No matter how old we get…translated…
My best friend’s older brother in his seventy had passed away recently of cancer, her mother in the ninties was heartbroken, cried on, “I’d lived too long already, I’d, had to see my own son off.” And she’d, disregarded her offspring’s words of consoles, tried to run to the funeral home to see her son one last time.
My friend said, as her mother learned that her eldest brother was ill, she’d not cared about how elderly, or how frail she was, she’d ridden the bus as it shook, to transfer to the MRT, to the hospital to visit him, “an elderly woman of about a hundred, sat next to the bed, asked her son who’s, also become, an old amn, if he was thirsty, or if he needed to get his diapers changed? And even asked what she should cook for him. Like she was still young, and taking care of a five-year-old child.”
Later on, her brother went into a coma, was in critical condition, and the doctors asked if he should be resuscitated, and there were the siblings who were there caring for him, and they’d believed, that it was a matter of life and death, naturally, this decision should be made, by his child, and so, they’d called his only daughter who’s already married in, as the daughter entered into the hospital room, she’d cried on, “of course, save him! He is my father, I can’t let him die like this.”

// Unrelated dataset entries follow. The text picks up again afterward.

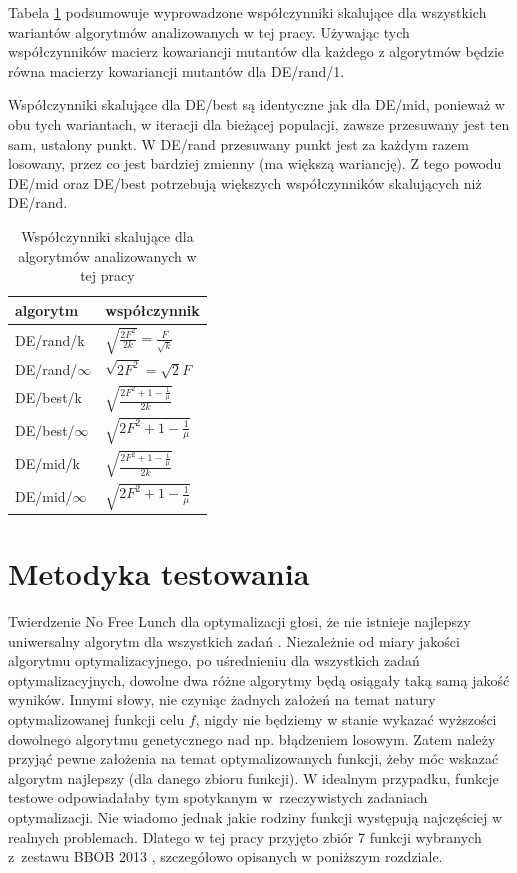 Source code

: \documentclass[a4paper,onecolumn,oneside,12pt,wide,floatssmall]{mwrep}
\theoremstyle{definition}
\theoremstyle{plain}%
\theoremstyle{remark}
\begin{document}
Tabela \ref{table:wspolczynniki} podsumowuje wyprowadzone współczynniki skalujące dla wszystkich
wariantów algorytmów analizowanych w tej pracy. Używając tych współczynników macierz kowariancji
mutantów dla każdego z algorytmów będzie równa macierzy kowariancji mutantów dla DE/rand/1.

Współczynniki skalujące dla DE/best są identyczne jak dla DE/mid, ponieważ w obu tych wariantach,
w iteracji dla bieżącej populacji, zawsze przesuwany jest ten sam, ustalony punkt. W DE/rand
przesuwany punkt jest za każdym razem losowany, przez co jest bardziej zmienny (ma większą wariancję).
Z tego powodu DE/mid oraz DE/best potrzebują większych współczynników skalujących niż DE/rand.

\begin{table}[H]
\centering
\begin{tabular}{ l | l }
algorytm         & współczynnik \\ \hline
DE/rand/k        & $\sqrt{\frac{2F^2}{2k}} = \frac{F}{\sqrt{k}}$ \\ 
DE/rand/$\infty$ & $\sqrt{2F^2} = \sqrt{2}F$ \\ \hline
DE/best/k        & $\sqrt{\frac{2F^2 + 1 - \frac{1}{\mu}}{2k}}$ \\
DE/best/$\infty$ & $\sqrt{2F^2 + 1 - \frac{1}{\mu}}$ \\ \hline
DE/mid/k         & $\sqrt{\frac{2F^2 + 1 - \frac{1}{\mu}}{2k}}$ \\
DE/mid/$\infty$  & $\sqrt{2F^2 + 1 - \frac{1}{\mu}}$ \\
\end{tabular}
\caption{Współczynniki skalujące dla algorytmów analizowanych w tej pracy}
\label{table:wspolczynniki}
\end{table}

\chapter{Metodyka testowania}
\label{chap:metodyka}

Twierdzenie No Free Lunch dla optymalizacji głosi, że nie istnieje najlepszy uniwersalny algorytm dla wszystkich zadań \cite{lunch}. 
Niezależnie od miary jakości algorytmu optymalizacyjnego, po uśrednieniu dla wszystkich zadań optymalizacyjnych, 
dowolne dwa różne algorytmy będą osiągały taką samą jakość wyników. Innymi słowy,
nie czyniąc żadnych założeń na temat natury optymalizowanej funkcji celu $f$, 
nigdy nie będziemy w stanie wykazać wyższości dowolnego algorytmu genetycznego nad np. błądzeniem losowym. 
Zatem należy przyjąć pewne założenia na temat optymalizowanych funkcji, żeby móc wskazać algorytm najlepszy (dla danego zbioru funkcji).
W idealnym przypadku, funkcje testowe odpowiadałaby tym spotykanym w~rzeczywistych zadaniach optymalizacji.
Nie wiadomo jednak jakie rodziny funkcji występują najczęściej w realnych problemach.
Dlatego w tej pracy przyjęto zbiór 7 funkcji wybranych z~zestawu BBOB 2013 \cite{noiseless}, szczegółowo opisanych w poniższym rozdziale.
\end{document}
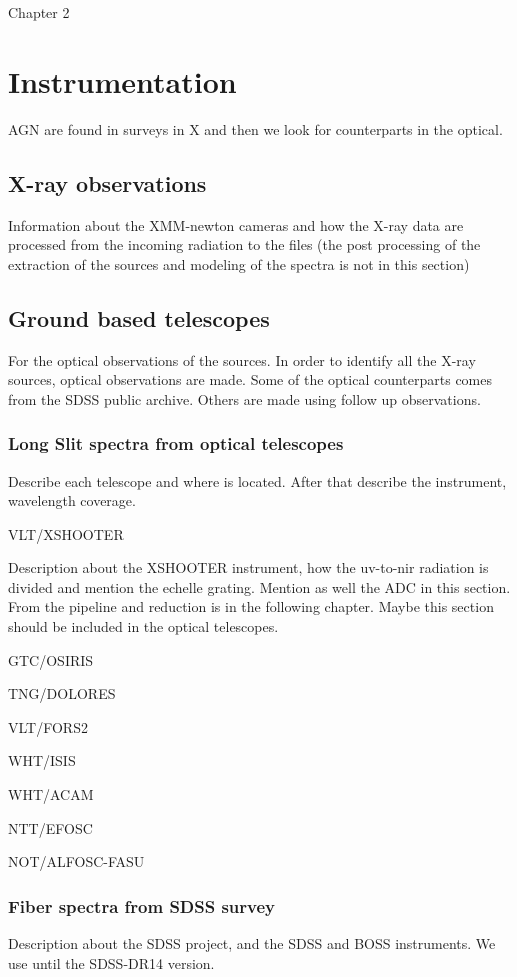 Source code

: Chapter 2

\chapter{Instrumentation} %
\label{chap:ins}

AGN are found in surveys in X and then we look for counterparts in the optical.

\section{X-ray observations}
\label{sec2:xr}


\label{sec2:xr}
Information about the XMM-newton cameras and how the X-ray data are processed from the incoming radiation to the files (the post processing of the extraction of the sources and modeling of the spectra is not in this section)



\section{Ground based telescopes}
\label{sec2:tel}

For the optical observations of the sources. In order to identify all the X-ray sources, optical observations are made. Some of the optical counterparts comes from the SDSS public archive. Others are made using follow up observations.



\subsection{Long Slit spectra from optical telescopes}
\label{sec2:otel}

Describe each telescope and where is located. After that describe the instrument, wavelength coverage.

VLT/XSHOOTER

Description about the XSHOOTER instrument, how the uv-to-nir radiation is divided and mention the echelle grating. Mention as well the ADC in this section. From the pipeline and reduction is in the following chapter. Maybe this section should be included in the optical telescopes.

GTC/OSIRIS

TNG/DOLORES

VLT/FORS2

WHT/ISIS

WHT/ACAM

NTT/EFOSC

NOT/ALFOSC-FASU

\subsection{Fiber spectra from SDSS survey}
\label{sec2:sdss}

Description about the SDSS project, and the SDSS and BOSS instruments. We use until the SDSS-DR14 version.
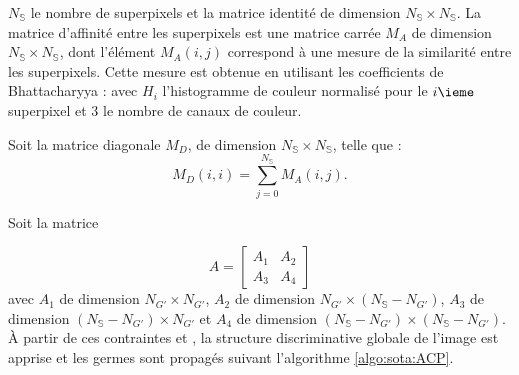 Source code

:  $N_{\mathbb{S}}$ le nombre de superpixels et  la matrice identité de dimension $N_{\mathbb{S}} \times N_{\mathbb{S}}$. La matrice d'affinité entre les superpixels est une matrice carrée $M_{A}$ de dimension $N_{\mathbb{S}} \times  N_{\mathbb{S}}$, dont l'élément $M_{A}(i,j)$ correspond à une mesure de la similarité entre les  superpixels. Cette mesure est obtenue en utilisant les coefficients de Bhattacharyya :
avec $H_{i}$ l'histogramme de couleur normalisé pour le $i\ieme$ superpixel et $3$ le nombre de canaux de couleur.

Soit la matrice diagonale $M_{D}$, de dimension $N_{\mathbb{S}} \times N_{\mathbb{S}}$, telle que :
\begin{equation}
M_{D}(i,i) = \sum_{j=0}^{N_{\mathbb{S}}} M_{A}(i,j)\text{.}
\end{equation}

Soit la matrice

\begin{equation}
A = 
\begin{bmatrix}
A_{1} & A_{2}\\
A_{3} & A_{4}
\end{bmatrix}
\end{equation}
avec $A_{1}$ de dimension $N_{G'} \times N_{G'}$, $A_{2}$ de dimension $N_{G'} \times ( N_{\mathbb{S}} - N_{G'})$, $A_{3}$ de dimension $( N_{\mathbb{S}} - N_{G'}) \times  N_{G'}$ et $A_{4}$ de dimension $( N_{\mathbb{S}} - N_{G'}) \times ( N_{\mathbb{S}} - N_{G'})$.
À partir de ces  contraintes et , la structure discriminative globale de l'image est apprise et les germes sont propagés suivant l'algorithme 
\ref{algo:sota:ACP}.

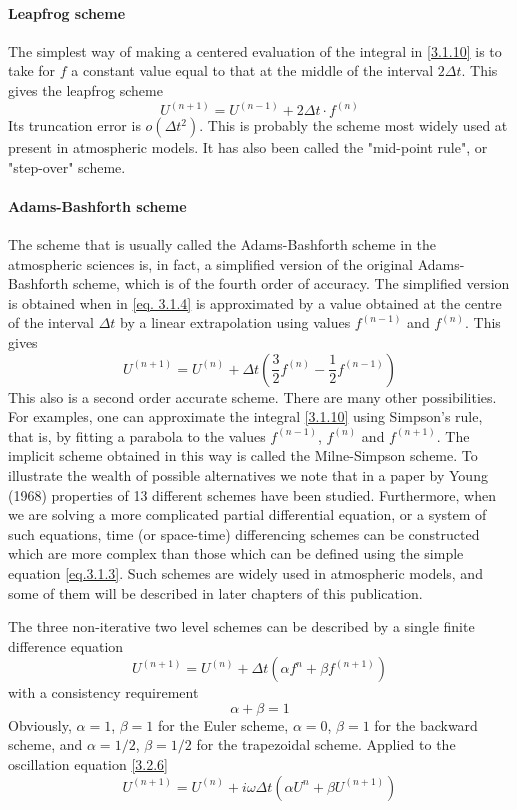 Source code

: \paragraph{Leapfrog scheme}
The simplest way of making a centered evaluation of the integral in \ref{3.1.10} is to take for $f$ a constant value equal to that at the middle of the interval $2\Delta t$. This gives the leapfrog scheme
\begin{equation}\label{3.1.11}
	U^{(n+1)}=U^{(n-1)}+2\Delta t\cdot f^{(n)}
\end{equation}
Its truncation error is $o(\Delta t^2)$. This is probably the scheme most widely used at present in atmospheric models. It has also been called the "mid-point rule", or "step-over" scheme.
\paragraph{Adams-Bashforth scheme}
The scheme that is usually called the Adams-Bashforth scheme in the atmospheric sciences is, in fact, a simplified version of the original Adams-Bashforth scheme, which is of the fourth order of accuracy. The simplified version is obtained when
in \ref{eq. 3.1.4} is approximated by a value obtained at the centre of the interval $\Delta t$ by a linear extrapolation using values $f^{(n-1)}$ and $f^{(n)}$. This gives
\begin{equation}\label{3.1.12}
	U^{(n+1)}=U^{(n)}+\Delta t\left(\frac{3}{2}f^{(n)}-\frac{1}{2}f^{(n-1)}\right)
\end{equation}
This also is a second order accurate scheme.
There are many other possibilities. For examples, one can approximate the integral \ref{3.1.10} using Simpson's rule, that is, by fitting a parabola to the values $f^{(n-1)}$, $f^{(n)}$ and $f^{(n+1)}$.
The implicit scheme obtained in this way is called the Milne-Simpson scheme. To illustrate the wealth of possible alternatives we note that in a paper by Young (1968) properties of 13 different schemes have been studied. Furthermore, when we are solving a more complicated partial differential equation, or a system of such equations, time (or space-time) differencing schemes can be constructed which are more complex than those which can be defined using the simple equation \ref{eq.3.1.3}. Such schemes are widely used in atmospheric models, and some of them will be described in later chapters of this publication.

The three non-iterative two level schemes can be described by a single finite difference equation
\begin{equation}\label{3.2.6}
	U^{(n+1)}=U^{(n)}+\Delta t\left(\alpha f^n+\beta f^{(n+1)}\right)
\end{equation}
with a consistency requirement
$$\alpha+\beta=1$$
Obviously, $\alpha=1$, $\beta=1$ for the Euler scheme, $\alpha=0$, $\beta=1$ for the backward scheme, and $\alpha=1/2$, $\beta=1/2$ for the trapezoidal scheme.
Applied to the oscillation equation \ref{3.2.6}
\begin{equation}\label{3.2.7}
	U^{(n+1)}=U^{(n)}+i\omega\Delta t\left(\alpha U^n+\beta U^{(n+1)}\right)
\end{equation}
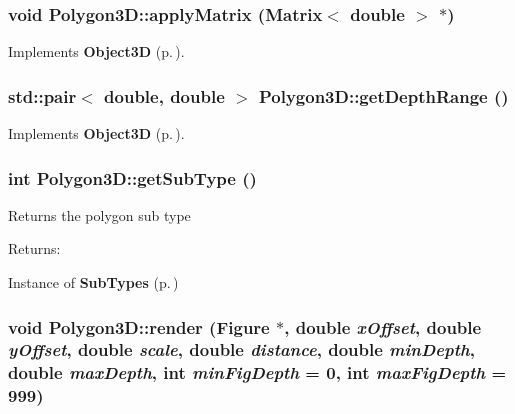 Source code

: \subsubsection{\setlength{\rightskip}{0pt plus 5cm}void Polygon3D::apply\-Matrix ({\bf Matrix}$<$ double $>$ $\ast$)\hspace{0.3cm}{\tt  [virtual]}}\label{classPolygon3D_a6}




Implements {\bf Object3D} {\rm (p.\,\pageref{classObject3D_a2})}.
\subsubsection{\setlength{\rightskip}{0pt plus 5cm}std::pair$<$ double, double $>$ Polygon3D::get\-Depth\-Range ()\hspace{0.3cm}{\tt  [virtual]}}\label{classPolygon3D_a4}




Implements {\bf Object3D} {\rm (p.\,\pageref{classObject3D_a0})}.
\subsubsection{\setlength{\rightskip}{0pt plus 5cm}int Polygon3D::get\-Sub\-Type ()\hspace{0.3cm}{\tt  [inline]}}\label{classPolygon3D_a3}


Returns the polygon sub type \begin{Desc}
\item[Returns: ]\par
Instance of {\bf Sub\-Types} {\rm (p.\,\pageref{classPolygon3D_s5})} \end{Desc}
\subsubsection{\setlength{\rightskip}{0pt plus 5cm}void Polygon3D::render ({\bf Figure} $\ast$, double {\em x\-Offset}, double {\em y\-Offset}, double {\em scale}, double {\em distance}, double {\em min\-Depth}, double {\em max\-Depth}, int {\em min\-Fig\-Depth} = 0, int {\em max\-Fig\-Depth} = 999)\hspace{0.3cm}{\tt  [virtual]}}\label{classPolygon3D_a5}




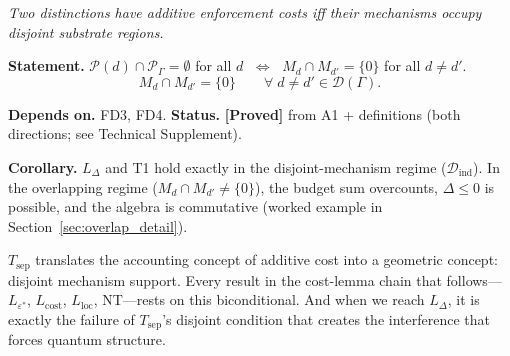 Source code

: \documentclass[11pt]{article}
\theoremstyle{remark}
\begin{document}
\begin{tcolorbox}[apfbox, title={Theorem $T_{\mathrm{sep}}$ (Separation Biconditional)}]
\textit{Two distinctions have additive enforcement costs iff their mechanisms occupy disjoint substrate regions.}

\smallskip\noindent\textbf{Statement.}  $\mathcal{P}(d) \cap \mathcal{P}_\Gamma = \emptyset$ for all $d$ $\;\Longleftrightarrow\;$ $M_d \cap M_{d'} = \{0\}$ for all $d \ne d'$.
\begin{equation}
M_d \cap M_{d'} = \{0\} \qquad \forall\; d \neq d' \in \mathcal{D}(\Gamma).
\label{eq:disjoint_support}
\end{equation}

\smallskip\noindent\textbf{Depends on.}  FD3, FD4.  \textbf{Status.}  \textbf{[Proved]} from A1 + definitions (both directions; see Technical Supplement).

\smallskip\noindent\textbf{Corollary.}  $L_\Delta$ and T1 hold exactly in the disjoint-mechanism regime ($\mathcal{D}_{\mathrm{ind}}$).  In the overlapping regime ($M_d \cap M_{d'} \ne \{0\}$), the budget sum overcounts, $\Delta \le 0$ is possible, and the algebra is commutative (worked example in Section~\ref{sec:overlap_detail}).
\end{tcolorbox}

\smallskip\noindent $T_{\mathrm{sep}}$ translates the accounting concept of additive cost into a geometric concept: disjoint mechanism support.  Every result in the cost-lemma chain that follows---$L_{\varepsilon^*}$, $L_{\mathrm{cost}}$, $L_{\mathrm{loc}}$, NT---rests on this biconditional.  And when we reach $L_\Delta$, it is exactly the failure of $T_{\mathrm{sep}}$'s disjoint condition that creates the interference that forces quantum structure.
\end{document}
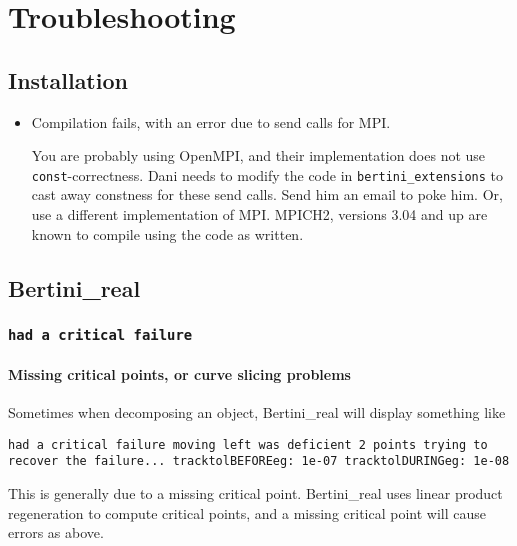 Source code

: 
\section{Troubleshooting}

	\subsection{Installation}

	\begin{itemize}
	\item Compilation fails, with an error due to send calls for MPI.  

	You are probably using OpenMPI, and their implementation does not use {\tt const}-correctness.  Dani needs to modify the code in {\tt bertini\_extensions} to cast away constness for these send calls.  Send him an email to poke him.  Or, use a different implementation of MPI.  MPICH2, versions 3.04 and up are known to compile using the code as written. 
	\end{itemize}



\subsection{Bertini\_real}


\subsubsection{\tt had a critical failure}

\paragraph{Missing critical points, or curve slicing problems}

Sometimes when decomposing an object, Bertini\_real will display something like

{\tt	had a critical failure
 moving left was deficient 2 points
trying to recover the failure...
tracktolBEFOREeg: 1e-07 tracktolDURINGeg: 1e-08
}

This is generally due to a missing critical point.  Bertini\_real uses linear product regeneration to compute critical points, and a missing critical point will cause errors as above.  

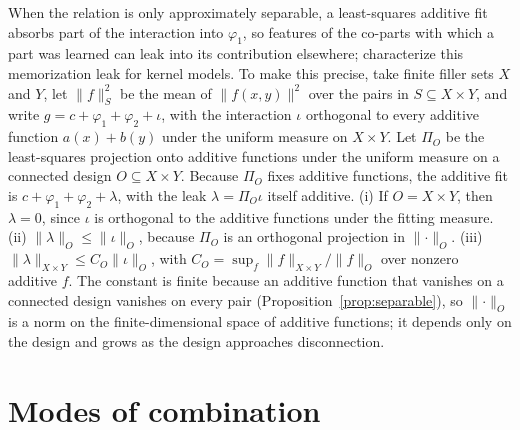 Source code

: \documentclass[10pt]{article}
\theoremstyle{plain}
\theoremstyle{remark}
\begin{document}
\noindent
When the relation is only approximately separable, a least-squares additive fit absorbs part of the interaction into $\varphi_1$, so features of the co-parts with which a part was learned can leak into its contribution elsewhere; \citet{lippl2025} characterize this memorization leak for kernel models. To make this precise, take finite filler sets $X$ and $Y$, let $\lVert f \rVert_S^2$ be the mean of $\lVert f(x, y) \rVert^2$ over the pairs in $S \subseteq X \times Y$, and write $g = c + \varphi_1 + \varphi_2 + \iota$, with the interaction $\iota$ orthogonal to every additive function $a(x) + b(y)$ under the uniform measure on $X \times Y$. Let $\Pi_O$ be the least-squares projection onto additive functions under the uniform measure on a connected design $O \subseteq X \times Y$. Because $\Pi_O$ fixes additive functions, the additive fit is $c + \varphi_1 + \varphi_2 + \lambda$, with the leak $\lambda = \Pi_O \iota$ itself additive. (i) If $O = X \times Y$, then $\lambda = 0$, since $\iota$ is orthogonal to the additive functions under the fitting measure. (ii) $\lVert \lambda \rVert_O \le \lVert \iota \rVert_O$, because $\Pi_O$ is an orthogonal projection in $\lVert \cdot \rVert_O$. (iii) $\lVert \lambda \rVert_{X \times Y} \le C_O \lVert \iota \rVert_O$, with $C_O = \sup_f \lVert f \rVert_{X \times Y} / \lVert f \rVert_O$ over nonzero additive $f$. The constant is finite because an additive function that vanishes on a connected design vanishes on every pair (Proposition~\ref{prop:separable}), so $\lVert \cdot \rVert_O$ is a norm on the finite-dimensional space of additive functions; it depends only on the design and grows as the design approaches disconnection.

\section{Modes of combination}
\label{app:forms}
\end{document}
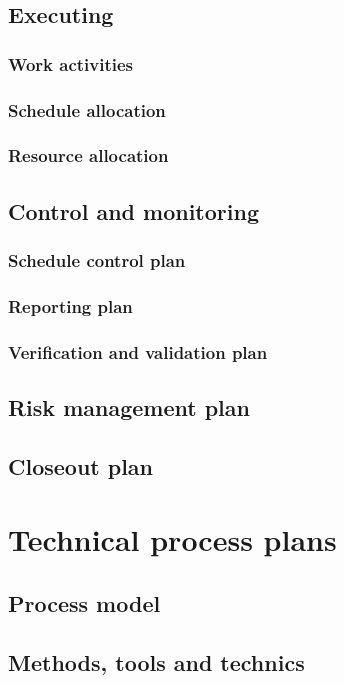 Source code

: \documentclass[twocolumn]{article}
\begin{document}
\subsection{Executing}
\subsubsection{Work activities}
\subsubsection{Schedule allocation}
\subsubsection{Resource allocation}

\subsection{Control and monitoring}
\subsubsection{Schedule control plan}
\subsubsection{Reporting plan}
\subsubsection{Verification and validation plan}

\subsection{Risk management plan}

\subsection{Closeout plan}

\section{Technical process plans}
\subsection{Process model}
\subsection{Methods, tools and technics}
\end{document}

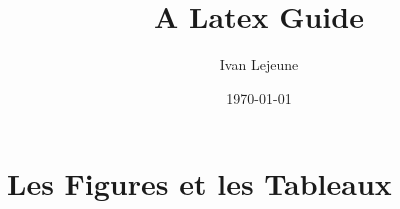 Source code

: \documentclass[french,a4paper,10pt]{article}
\title{\color{astral} \sffamily \bfseries A Latex Guide}
\author{Ivan Lejeune}
\date{\today}
\begin{document}
    
    \newpage

    \tableofcontents\label{toc}
    \newpage

    
    \newpage

    
    \newpage

    
    \newpage

    
    \newpage

    \section{Les Figures et les Tableaux}\label{sec:figures}
    
    \newpage

\end{document}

And so, the patient was, put through an assortment of painful procedures, and surgeries, and finally, his heart started, beating again, but, he was now, in a vegetative state, his body was put under a ton of pains, and those around him were all, overcome with the burdens of caretaking too, everybody became strained and spent, slowly, the daughter started showing up less compared to her elderly grandmother in her nineties, in the end, she’d, gave her aunts and uncles her ultimatum, “I have a family too, I can’t keep on coming over to the hospital to look after him, my father is your eldest brother, naturally, you guys should shoulder up the care of him.”
As the elderly woman close by heard, she’d, lifted her head that’s completely white, “it’s no big deal, you guys can go off and busy about your own lives, children are more important, take good care of them, I will take care of this, no worries.” And so, she’d, still ridden the busses, and the MRT, to the hospital to care for her son, and, he wasn’t responsive at all, but that was, okay, as he didn’t respond to her words once before when he was still, infantile too.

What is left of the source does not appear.